Site visitors seeing your ugly error messages on the screen (along with details of your Drupal installation path)? Once your site goes from dev to launch, you probably want to have errors recorded in the log but not splashed across the screen. Head to the handy Error Reporting settings found at admin/settings/error-reporting.
Drupal 6 and browsers make nice-nice!
Here's an odd tale of browser compatibility, for the admin who finds regular Drupal news just far too exciting:
Safari is my main Mac web browser, yet I always used Firefox for Drupal administration. Three reasons:
- Various useful Firefox plug-ins for web designers
- Some minor TinyMCE troubles using Safari
- Inability in Safari to use a "middle button" mouse click to open a link in a new tab
Actually, the first I can toss out when I just want to do some content creation or basic admin and don't need one of those spiffy Firefox plug-ins. (And Safari 4 has some nifty web designer tools of its own that I want to check out.) Meanwhile, somewhere along the path of upgrades to Safari, Drupal, and TinyMCE alike, I think I stopped having troubles with text editing; I don't even remember what the initial oddities were that drove me from Safari to Firefox.

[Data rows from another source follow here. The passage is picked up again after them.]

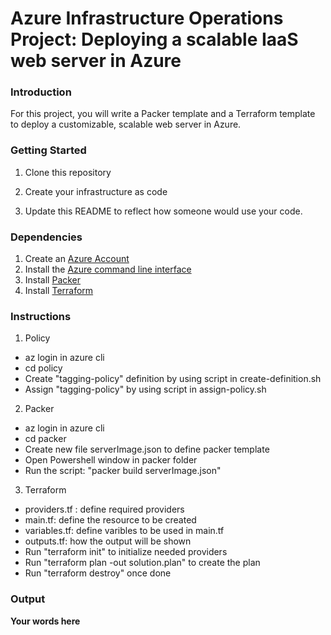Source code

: # Azure Infrastructure Operations Project: Deploying a scalable IaaS web server in Azure

### Introduction
For this project, you will write a Packer template and a Terraform template to deploy a customizable, scalable web server in Azure.

### Getting Started
1. Clone this repository

2. Create your infrastructure as code

3. Update this README to reflect how someone would use your code.

### Dependencies
1. Create an [Azure Account](https://portal.azure.com) 
2. Install the [Azure command line interface](https://docs.microsoft.com/en-us/cli/azure/install-azure-cli?view=azure-cli-latest)
3. Install [Packer](https://www.packer.io/downloads)
4. Install [Terraform](https://www.terraform.io/downloads.html)

### Instructions
1. Policy
  - az login in azure cli
  - cd policy
  - Create "tagging-policy" definition by using script in create-definition.sh
  - Assign "tagging-policy" by using script in assign-policy.sh
2. Packer
  - az login in azure cli
  - cd packer
  - Create new file serverImage.json to define packer template
  - Open Powershell window in packer folder
  - Run the script: "packer build serverImage.json"
3. Terraform
  - providers.tf : define required providers
  - main.tf: define the resource to be created
  - variables.tf: define varibles to be used in main.tf 
  - outputs.tf: how the output will be shown
  - Run "terraform init" to initialize needed providers
  - Run "terraform plan -out solution.plan" to create the plan
  - Run "terraform destroy" once done

### Output
**Your words here**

That left only the third Safari oddity as the thing keeping me hewn to the 'Fox: that middle button behavior. (An aside to anyone thinking Macs use just one button: Please do take note of what century we're living in. The Mac and a multi-button mouse are a couple so old they complete each other's sentences.)

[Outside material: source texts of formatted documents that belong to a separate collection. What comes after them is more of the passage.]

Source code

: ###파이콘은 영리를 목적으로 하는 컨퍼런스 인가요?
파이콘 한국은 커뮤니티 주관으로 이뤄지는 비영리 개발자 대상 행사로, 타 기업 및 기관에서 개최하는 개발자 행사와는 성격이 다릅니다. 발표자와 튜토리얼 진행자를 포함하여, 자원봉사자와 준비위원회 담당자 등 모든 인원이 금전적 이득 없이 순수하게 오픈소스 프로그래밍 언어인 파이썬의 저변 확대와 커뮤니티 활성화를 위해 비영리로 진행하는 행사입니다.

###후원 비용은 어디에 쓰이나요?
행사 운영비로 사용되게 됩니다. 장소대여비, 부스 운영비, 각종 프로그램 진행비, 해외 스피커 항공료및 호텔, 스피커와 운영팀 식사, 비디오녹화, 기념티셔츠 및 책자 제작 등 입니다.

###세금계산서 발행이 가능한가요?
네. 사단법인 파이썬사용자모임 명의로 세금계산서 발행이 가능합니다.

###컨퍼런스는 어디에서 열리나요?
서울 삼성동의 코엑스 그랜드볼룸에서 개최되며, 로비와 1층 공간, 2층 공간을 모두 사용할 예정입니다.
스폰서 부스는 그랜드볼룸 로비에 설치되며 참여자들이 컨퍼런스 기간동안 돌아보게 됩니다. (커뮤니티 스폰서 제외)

Using a browser, I live for opening links in new tabs, using one click of the mouse's scroll wheel or other "middle button". On every page I browse, including a Drupal site, this works as expected. With one exception: any Drupal 5 site in which I'm logged in. Then the middle-button click utterly refuses to open any link in a new tab; it always opens the link in the same tab. That's very inconvenient for Drupal admin work.
At the same time, there was a separate TinyMCE oddity driving me buggy with Drupal 5 and Firefox: bizarre cursor placement, under which text entry would often begin one space to the left of the apparent cursor position. On top of that, adding a link to text would always insert a new, unwanted space between the text and any following punctuation (like a period). Those annoyances kept me busy editing misplaced text, and would have had me going back to Safari if they weren't just a hair less annoying than the no-middle-click problem.

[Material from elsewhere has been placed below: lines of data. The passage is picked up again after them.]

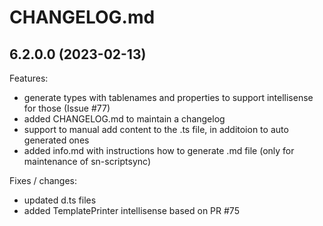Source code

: # CHANGELOG.md


  

## 6.2.0.0 (2023-02-13)

Features:
  - generate types with tablenames and properties to support intellisense for those (Issue #77)
  - added CHANGELOG.md to maintain a changelog 
  - support to manual add content to the .ts file, in additoion to auto generated ones
  - added info.md with instructions how to generate .md file (only for maintenance of sn-scriptsync)

Fixes / changes:
  - updated d.ts files
  - added TemplatePrinter intellisense based on PR #75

Well, moving ever more to an all-Drupal 6 workload, I found a pleasant Firefox surprise: With D6 and Tiny Tiny MCE, the buggy cursor and linking problems are gone. Great!
Hey, how about ol' Safari, too? I decided to try it again. And lo, when performing admin via Safari 4 on a Drupal 6 site, middle-button clicks now work correctly! (Don't know about Safari 3 and Drupal 6.) Hmm, is it the new Safari or the new Drupal that makes the difference? I'll try Safari 4-based admin on an old Drupal 5 site... and bleah, middle-button clicks don't open new tabs. Looks like it's Drupal 6 that patched up the problem for me.
So with D6, it's all green lights with either browser. I'm especially happy about the reconciliation with Safari; it's nice to be able to jump into a quick admin task on a Drupal 6 site, without having to change software. Drupal 6 and Safari 4, together you're a 10!